**EXERCISE INSTRUCTIONS:** Where the word "fragile" occurs in a line of the data, return the whole line.
== THE DATA
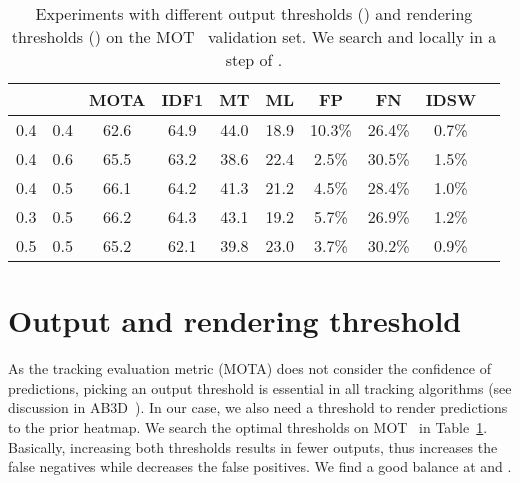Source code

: \documentclass[runningheads]{llncs}
\newcommand{\lbltab}[1]{\label{tbl:#1}}
\newcommand{\reftab}[1]{Table~\ref{tbl:#1}}
\begin{document}
\begin{table}[t]
\center 
\begin{tabular}{@{}c@{\ \ \ \ }c@{\ }c@{\ } c@{\ } c@{\ } c@{\ } c@{\ } c@{\ } c@{\ } c@{}}
\toprule
 &  & MOTA  & IDF1  & MT  & ML  & FP  & FN  & IDSW  \\
\midrule
0.4 & 0.4 & 62.6 & 64.9 & 44.0 & 18.9 & 10.3\% & 26.4\% & 0.7\% \\
0.4 & 0.6 & 65.5 & 63.2 & 38.6 & 22.4 & 2.5\% & 30.5\% & 1.5\% \\
0.4 & 0.5 & 66.1 & 64.2 & 41.3 & 21.2 & 4.5\% & 28.4\% & 1.0\% \\
0.3 & 0.5 & 66.2 & 64.3 & 43.1 & 19.2 & 5.7\% & 26.9\% & 1.2\% \\
0.5 & 0.5 & 65.2 & 62.1 & 39.8 & 23.0 & 3.7\% & 30.2\% & 0.9\% \\
\bottomrule
\end{tabular}
\caption{Experiments with different output thresholds () and rendering thresholds () on the MOT~\cite{MOT16} validation set. We search  and  locally in a step of .}
\lbltab{thresholds}
\vspace{-5mm}
\end{table}

\section{Output and rendering threshold}

As the tracking evaluation metric (MOTA) does not consider the confidence of predictions, picking an output threshold is essential in all tracking algorithms (see discussion in AB3D~\cite{Weng2019_3dmot}). In our case, we also need a threshold to render predictions to the prior heatmap. We search the optimal thresholds on MOT~\cite{MOT16} in \reftab{thresholds}. Basically, increasing both thresholds results in fewer outputs, thus increases the false negatives while decreases the false positives. We find a good balance at  and . 
\end{document}
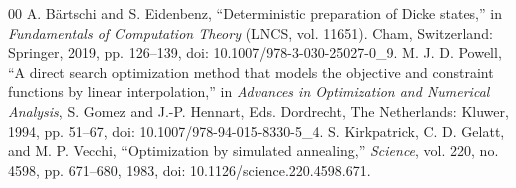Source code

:\documentclass[conference]{IEEEtran}
\begin{document}
\begin{thebibliography}{00}
 A. B\"{a}rtschi and S. Eidenbenz, ``Deterministic preparation of Dicke states,'' in \textit{Fundamentals of Computation Theory} (LNCS, vol. 11651). Cham, Switzerland: Springer, 2019, pp. 126--139, doi: 10.1007/978-3-030-25027-0\_9.
 M. J. D. Powell, ``A direct search optimization method that models the objective and constraint functions by linear interpolation,'' in \textit{Advances in Optimization and Numerical Analysis}, S. Gomez and J.-P. Hennart, Eds. Dordrecht, The Netherlands: Kluwer, 1994, pp. 51--67, doi: 10.1007/978-94-015-8330-5\_4.
 S. Kirkpatrick, C. D. Gelatt, and M. P. Vecchi, ``Optimization by simulated annealing,'' \textit{Science}, vol. 220, no. 4598, pp. 671--680, 1983, doi: 10.1126/science.220.4598.671.
\end{thebibliography}
\end{document}
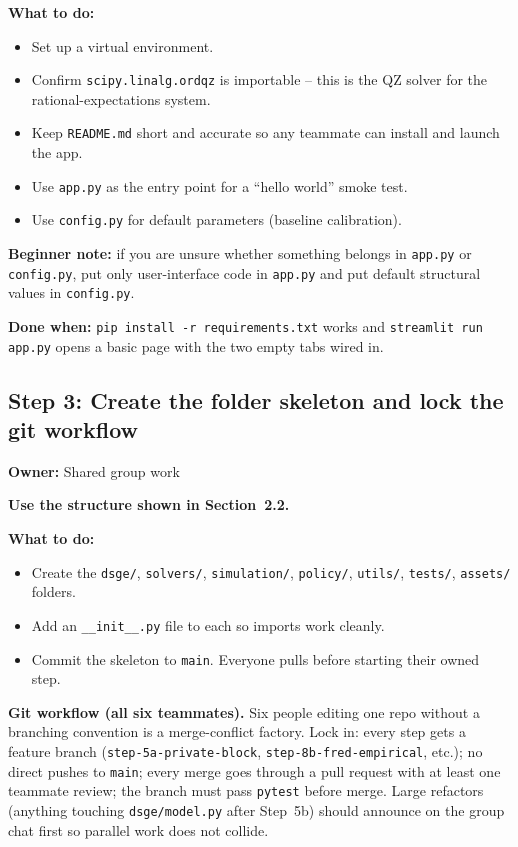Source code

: \documentclass[11pt]{article}
\begin{document}
\textbf{What to do:}
\begin{itemize}
    \item Set up a virtual environment.
    \item Confirm \texttt{scipy.linalg.ordqz} is importable -- this is the QZ solver for the rational-expectations system.
    \item Keep \texttt{README.md} short and accurate so any teammate can install and launch the app.
    \item Use \texttt{app.py} as the entry point for a ``hello world'' smoke test.
    \item Use \texttt{config.py} for default parameters (baseline calibration).
\end{itemize}

\textbf{Beginner note:} if you are unsure whether something belongs in \texttt{app.py} or \texttt{config.py}, put only user-interface code in \texttt{app.py} and put default structural values in \texttt{config.py}.

\textbf{Done when:} \texttt{pip install -r requirements.txt} works and \texttt{streamlit run app.py} opens a basic page with the two empty tabs wired in.

\subsection{Step 3: Create the folder skeleton and lock the git workflow}
\textbf{Owner:} Shared group work

\textbf{Use the structure shown in Section~2.2.}

\textbf{What to do:}
\begin{itemize}
    \item Create the \texttt{dsge/}, \texttt{solvers/}, \texttt{simulation/}, \texttt{policy/}, \texttt{utils/}, \texttt{tests/}, \texttt{assets/} folders.
    \item Add an \texttt{\_\_init\_\_.py} file to each so imports work cleanly.
    \item Commit the skeleton to \texttt{main}. Everyone pulls before starting their owned step.
\end{itemize}

\begin{notebox}
\textbf{Git workflow (all six teammates).} Six people editing one repo without a branching convention is a merge-conflict factory. Lock in: every step gets a feature branch (\texttt{step-5a-private-block}, \texttt{step-8b-fred-empirical}, etc.); no direct pushes to \texttt{main}; every merge goes through a pull request with at least one teammate review; the branch must pass \texttt{pytest} before merge. Large refactors (anything touching \texttt{dsge/model.py} after Step~5b) should announce on the group chat first so parallel work does not collide.
\end{notebox}
\end{document}
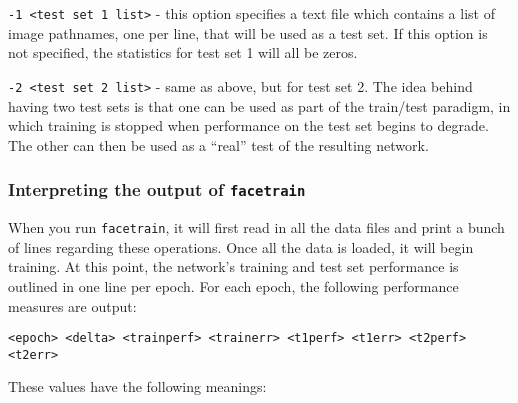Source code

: \begin{description}
\item {\tt -1 <test set 1 list>} - this option specifies a text
file which contains a list of image pathnames, one per line, that
will be used as a test set.  If this option is not specified,
the statistics for test set 1 will all be zeros.

\item {\tt -2 <test set 2 list>} - same as above, but for test set 2.
The idea behind having two test sets is that one can be used as part
of the train/test paradigm, in which training is stopped when performance
on the test set begins to degrade.  The other can then be used as a
``real'' test of the resulting network.

\end{description}

\subsubsection{Interpreting the output of {\tt facetrain}}

When you run {\tt facetrain}, it will first read in
all the data files and print a bunch of lines regarding
these operations. Once all the data is loaded, it will
begin training. At this point, the network's training 
and test set performance is outlined in one line per epoch.
For each epoch, the following 
performance measures are output:

{\tt <epoch> <delta> <trainperf> <trainerr> <t1perf> <t1err>
<t2perf> <t2err>}

These values have the following meanings:

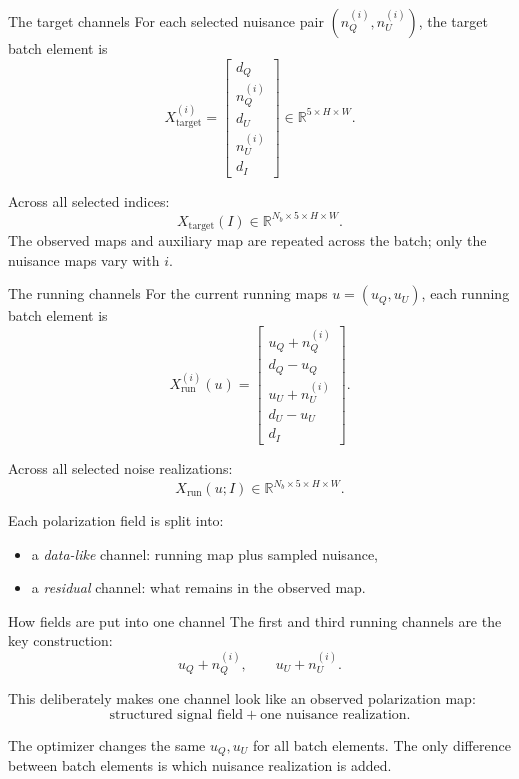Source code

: \documentclass[aspectratio=169,11pt]{beamer}
\begin{document}
\begin{frame}[fragile]{The target channels}
For each selected nuisance pair $(n_Q^{(i)},n_U^{(i)})$, the target batch element is
\[
  X_{\mathrm{target}}^{(i)}
  =
  \begin{bmatrix}
    d_Q\\
    n_Q^{(i)}\\
    d_U\\
    n_U^{(i)}\\
    d_I
\end{bmatrix}
  \in \mathbb{R}^{5\times H\times W}.
\]

\vspace{0.25em}
Across all selected indices:
\[
  X_{\mathrm{target}}(I)\in\mathbb{R}^{N_b\times5\times H\times W}.
\]
The observed maps and auxiliary map are repeated across the batch; only the nuisance maps vary with $i$.
\end{frame}

\begin{frame}[fragile]{The running channels}
For the current running maps $u=(u_Q,u_U)$, each running batch element is
\[
  X_{\mathrm{run}}^{(i)}(u)
  =
  \begin{bmatrix}
    u_Q+n_Q^{(i)}\\
    d_Q-u_Q\\
    u_U+n_U^{(i)}\\
    d_U-u_U\\
    d_I
  \end{bmatrix}.
\]

\vspace{0.25em}
Across all selected noise realizations:
\[
  X_{\mathrm{run}}(u;I)\in\mathbb{R}^{N_b\times5\times H\times W}.
\]

\vspace{0.25em}
Each polarization field is split into:
\begin{itemize}
  \item a \emph{data-like} channel: running map plus sampled nuisance,
  \item a \emph{residual} channel: what remains in the observed map.
\end{itemize}
\end{frame}

\begin{frame}[fragile]{How fields are put into one channel}
The first and third running channels are the key construction:
\[
  u_Q+n_Q^{(i)},\qquad
  u_U+n_U^{(i)}.
\]

\vspace{0.25em}
This deliberately makes one channel look like an observed polarization map:
\[
  \text{structured signal field} + \text{one nuisance realization}.
\]

\vspace{0.25em}
The optimizer changes the same $u_Q,u_U$ for all batch elements.
The only difference between batch elements is which nuisance realization is added.
\end{frame}
\end{document}
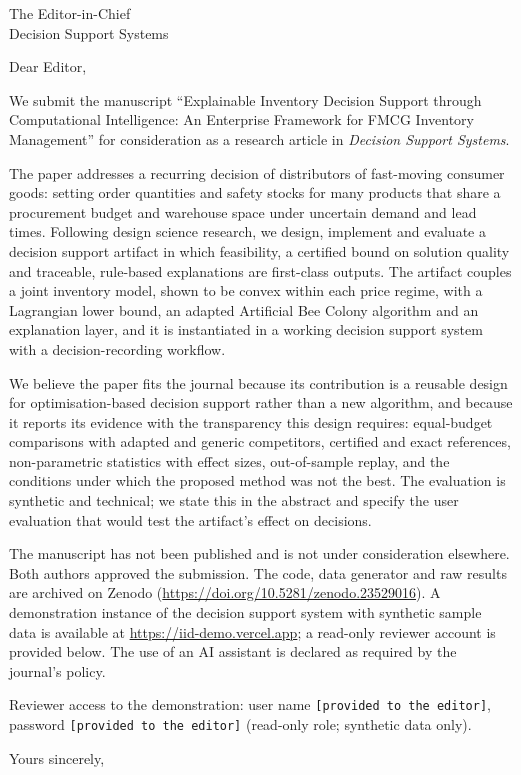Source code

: \documentclass[11pt]{letter}
\begin{document}
\begin{letter}{The Editor-in-Chief\\Decision Support Systems}
\opening{Dear Editor,}

We submit the manuscript ``Explainable Inventory Decision Support through Computational Intelligence: An Enterprise Framework for FMCG Inventory Management'' for consideration as a research article in \emph{Decision Support Systems}.

The paper addresses a recurring decision of distributors of fast-moving consumer goods: setting order quantities and safety stocks for many products that share a procurement budget and warehouse space under uncertain demand and lead times. Following design science research, we design, implement and evaluate a decision support artifact in which feasibility, a certified bound on solution quality and traceable, rule-based explanations are first-class outputs. The artifact couples a joint inventory model, shown to be convex within each price regime, with a Lagrangian lower bound, an adapted Artificial Bee Colony algorithm and an explanation layer, and it is instantiated in a working decision support system with a decision-recording workflow.

We believe the paper fits the journal because its contribution is a reusable design for optimisation-based decision support rather than a new algorithm, and because it reports its evidence with the transparency this design requires: equal-budget comparisons with adapted and generic competitors, certified and exact references, non-parametric statistics with effect sizes, out-of-sample replay, and the conditions under which the proposed method was not the best. The evaluation is synthetic and technical; we state this in the abstract and specify the user evaluation that would test the artifact's effect on decisions.

The manuscript has not been published and is not under consideration elsewhere. Both authors approved the submission. The code, data generator and raw results are archived on Zenodo (\url{https://doi.org/10.5281/zenodo.23529016}). A demonstration instance of the decision support system with synthetic sample data is available at \url{https://iid-demo.vercel.app}; a read-only reviewer account is provided below. The use of an AI assistant is declared as required by the journal's policy.

\medskip\noindent Reviewer access to the demonstration: user name \texttt{[provided to the editor]}, password \texttt{[provided to the editor]} (read-only role; synthetic data only).

\closing{Yours sincerely,}
\end{letter}
\end{document}
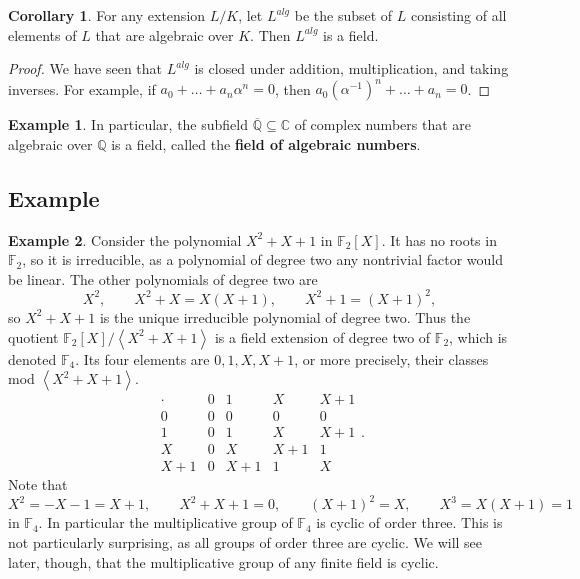\documentclass{article}
\newcommand{\F}{\mathbb{F}}
\newcommand{\Q}{\mathbb{Q}}
\newcommand{\C}{\mathbb{C}}
\newcommand{\rb}[1]{\left( #1 \right)}
\renewcommand{\sb}[1]{\left[ #1 \right]}
\newcommand{\ab}[1]{\left\langle #1 \right\rangle}
\theoremstyle{definition}\newtheorem{definition}{Definition}[subsection]
\theoremstyle{definition}\newtheorem{remark}[definition]{Remark}
\theoremstyle{definition}\newtheorem*{example}{Example}
\theoremstyle{definition}\newtheorem*{note}{Note}
\newtheorem{corollary}[definition]{Corollary}
\begin{document}
\begin{corollary}
For any extension $ L / K $, let $ L^{alg} $ be the subset of $ L $ consisting of all elements of $ L $ that are algebraic over $ K $. Then $ L^{alg} $ is a field.
\end{corollary}

\begin{proof}
We have seen that $ L^{alg} $ is closed under addition, multiplication, and taking inverses. For example, if $ a_0 + \dots + a_n\alpha^n = 0 $, then $ a_0\rb{\alpha^{-1}}^n + \dots + a_n = 0 $.
\end{proof}

\begin{example}
In particular, the subfield $ \overline{\Q} \subseteq \C $ of complex numbers that are algebraic over $ \Q $ is a field, called the \textbf{field of algebraic numbers}.
\end{example}

\subsection{Example}

\begin{example}
Consider the polynomial $ X^2 + X + 1 $ in $ \F_2\sb{X} $. It has no roots in $ \F_2 $, so it is irreducible, as a polynomial of degree two any nontrivial factor would be linear. The other polynomials of degree two are
$$ X^2, \qquad X^2 + X = X\rb{X + 1}, \qquad X^2 + 1 = \rb{X + 1}^2, $$
so $ X^2 + X + 1 $ is the unique irreducible polynomial of degree two. Thus the quotient $ \F_2\sb{X} / \ab{X^2 + X + 1} $ is a field extension of degree two of $ \F_2 $, which is denoted $ \F_4 $. Its four elements are $ 0, 1, X, X + 1 $, or more precisely, their classes mod $ \ab{X^2 + X + 1} $.
$$
\begin{array}{c|cccc}
\cdot & 0 & 1 & X & X + 1 \\
\hline
0 & 0 & 0 & 0 & 0 \\
1 & 0 & 1 & X & X + 1 \\
X & 0 & X & X + 1 & 1 \\
X + 1 & 0 & X + 1 & 1 & X
\end{array}.
$$
Note that
$$ X^2 = -X - 1 = X + 1, \qquad X^2 + X + 1 = 0, \qquad \rb{X + 1}^2 = X, \qquad X^3 = X\rb{X + 1} = 1 $$
in $ \F_4 $. In particular the multiplicative group of $ \F_4 $ is cyclic of order three. This is not particularly surprising, as all groups of order three are cyclic. We will see later, though, that the multiplicative group of any finite field is cyclic.
\end{example}
\end{document}
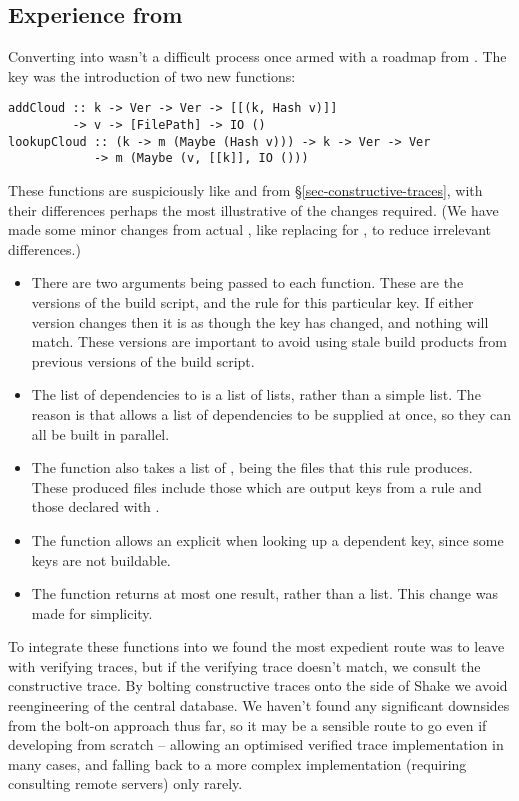 {\subsection{Experience from \Cloud \Shake}\label{sec-cloud-shake}

Converting \Shake into \Cloud \Shake wasn't a difficult process once armed with a roadmap from \cite{mokhov2018buildsystems}. The key was the introduction of two new functions:

\begin{verbatim}
addCloud :: k -> Ver -> Ver -> [[(k, Hash v)]]
         -> v -> [FilePath] -> IO ()
lookupCloud :: (k -> m (Maybe (Hash v))) -> k -> Ver -> Ver
            -> m (Maybe (v, [[k]], IO ()))
\end{verbatim}

These functions are suspiciously like  and  from \S\ref{sec-constructive-traces}, with their differences perhaps the most illustrative of the changes required. (We have made some minor changes from actual \Shake, like replacing  for , to reduce irrelevant differences.)

\begin{itemize}
\item There are two  arguments being passed to each function. These are the versions of the build script, and the rule for this particular key. If either version changes then it is as though the key has changed, and nothing will match. These versions are important to avoid using stale build products from previous versions of the build script.
\item The list of dependencies to  is a list of lists, rather than a simple list. The reason is that \Shake allows a list of dependencies to be supplied at once, so they can all be built in parallel.
\item The  function also takes a list of , being the files that this rule produces. These produced files include those which are output keys from a rule and those declared with .
\item The  function allows an explicit  when looking up a dependent key, since some keys are not buildable.
\item The  function returns at most one result, rather than a list. This change was made for simplicity.
\end{itemize}

To integrate these functions into \Shake we found the most expedient route was to leave \Shake with verifying traces, but if the verifying trace doesn't match, we consult the constructive trace. By bolting constructive traces onto the side of Shake we avoid reengineering of the central database. We haven't found any significant downsides from the bolt-on approach thus far, so it may be a sensible route to go even if developing from scratch -- allowing an optimised verified trace implementation in many cases, and falling back to a more complex implementation (requiring consulting remote servers) only rarely.

}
====
**WORKED SOLUTION:**
\begin{frame}[fragile]{The target channels}
\begin{frame}[fragile]{The running channels}
\begin{frame}[fragile]{How fields are put into one channel}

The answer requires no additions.